To tackle the challenge faced in the regular pulse scheme, we resort to modifying the input driven magnetization dynamics rather than the internal structure of the device53. Figure 3a depicts the pulse input of an excitatory pulse \({\text{I}}_{\text{e}}\), with a pulse width (\({\text{t}}_{1}\)) of 7 ns. The Mx oscillation, as shown in Fig. 3b reaches an amplitude of 0.18 and relaxes to the ground state within 2 ns when \({\text{I}}_{\text{e}}\) = 3.5 mA and \({\text{I}}_{0}\) = 0 mA. This can be clearly seen from the upper envelope plot of Mx shown after the pulse is off at 8 ns in Fig. 3c.
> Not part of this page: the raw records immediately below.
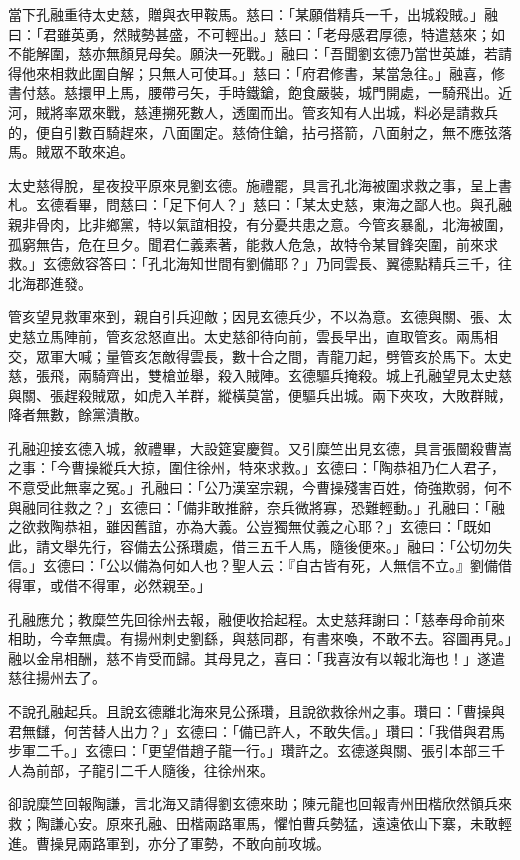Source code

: 當下孔融重待太史慈，贈與衣甲鞍馬。慈曰：「某願借精兵一千，出城殺賊。」融曰：「君雖英勇，然賊勢甚盛，不可輕出。」慈曰：「老母感君厚德，特遣慈來；如不能解圍，慈亦無顏見母矣。願決一死戰。」融曰：「吾聞劉玄德乃當世英雄，若請得他來相救此圍自解；只無人可使耳。」慈曰：「府君修書，某當急往。」融喜，修書付慈。慈擐甲上馬，腰帶弓矢，手時鐵鎗，飽食嚴裝，城門開處，一騎飛出。近河，賊將率眾來戰，慈連搠死數人，透圍而出。管亥知有人出城，料必是請救兵的，便自引數百騎趕來，八面圍定。慈倚住鎗，拈弓搭箭，八面射之，無不應弦落馬。賊眾不敢來追。

太史慈得脫，星夜投平原來見劉玄德。施禮罷，具言孔北海被圍求救之事，呈上書札。玄德看畢，問慈曰：「足下何人？」慈曰：「某太史慈，東海之鄙人也。與孔融親非骨肉，比非鄉黨，特以氣誼相投，有分憂共患之意。今管亥暴亂，北海被圍，孤窮無告，危在旦夕。聞君仁義素著，能救人危急，故特令某冒鋒突圍，前來求救。」玄德斂容答曰：「孔北海知世間有劉備耶？」乃同雲長、翼德點精兵三千，往北海郡進發。

管亥望見救軍來到，親自引兵迎敵；因見玄德兵少，不以為意。玄德與關、張、太史慈立馬陣前，管亥忿怒直出。太史慈卻待向前，雲長早出，直取管亥。兩馬相交，眾軍大喊；量管亥怎敵得雲長，數十合之間，青龍刀起，劈管亥於馬下。太史慈，張飛，兩騎齊出，雙槍並舉，殺入賊陣。玄德驅兵掩殺。城上孔融望見太史慈與關、張趕殺賊眾，如虎入羊群，縱橫莫當，便驅兵出城。兩下夾攻，大敗群賊，降者無數，餘黨潰散。

孔融迎接玄德入城，敘禮畢，大設筵宴慶賀。又引糜竺出見玄德，具言張闓殺曹嵩之事：「今曹操縱兵大掠，圍住徐州，特來求救。」玄德曰：「陶恭祖乃仁人君子，不意受此無辜之冤。」孔融曰：「公乃漢室宗親，今曹操殘害百姓，倚強欺弱，何不與融同往救之？」玄德曰：「備非敢推辭，奈兵微將寡，恐難輕動。」孔融曰：「融之欲救陶恭祖，雖因舊誼，亦為大義。公豈獨無仗義之心耶？」玄德曰：「既如此，請文舉先行，容備去公孫瓚處，借三五千人馬，隨後便來。」融曰：「公切勿失信。」玄德曰：「公以備為何如人也？聖人云：『自古皆有死，人無信不立。』劉備借得軍，或借不得軍，必然親至。」

孔融應允；教糜竺先回徐州去報，融便收拾起程。太史慈拜謝曰：「慈奉母命前來相助，今幸無虞。有揚州刺史劉繇，與慈同郡，有書來喚，不敢不去。容圖再見。」融以金帛相酬，慈不肯受而歸。其母見之，喜曰：「我喜汝有以報北海也！」遂遣慈往揚州去了。

不說孔融起兵。且說玄德離北海來見公孫瓚，且說欲救徐州之事。瓚曰：「曹操與君無讎，何苦替人出力？」玄德曰：「備已許人，不敢失信。」瓚曰：「我借與君馬步軍二千。」玄德曰：「更望借趙子龍一行。」瓚許之。玄德遂與關、張引本部三千人為前部，子龍引二千人隨後，往徐州來。

卻說糜竺回報陶謙，言北海又請得劉玄德來助；陳元龍也回報青州田楷欣然領兵來救；陶謙心安。原來孔融、田楷兩路軍馬，懼怕曹兵勢猛，遠遠依山下寨，未敢輕進。曹操見兩路軍到，亦分了軍勢，不敢向前攻城。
However, by introducing an offset value for \({\text{I}}_{0}\), the relaxation time can be extended. Figure 3d shows an excitatory pulse with an offset value for \({\text{I}}_{0}\) (\({\text{I}}_{\text{e}}\) = 3.5 mA, \({\text{I}}_{0}\) = 1.2 mA). The oscillation amplitude increases to 0.38 due to the increasing precessional amplitude with the offset current, as shown in Fig. 3e, and the relaxation period is extended by 8 ns, as shown in Fig. 3f. This allows us to modify the magnetization dynamics in the SHO during the inputs for different 4 – bi(t) patterns, as will be discussed below.

Figure 3
figure 3

(a) Excitatory pulse (Ie = 3.0 mA) without offset current (I0 = 0 mA). (b) Magnetization dynamics of Mx component and (c) relaxation characteristics plot from the upper envelope of the Mx time domain data after the pulse is off. (d) Excitatory pulse (Ie) with an offset current value (I0 = 1.2 mA). (e) Magnetization dynamics of Mx component and (f) relaxation characteristics plot of the Mx time domain data.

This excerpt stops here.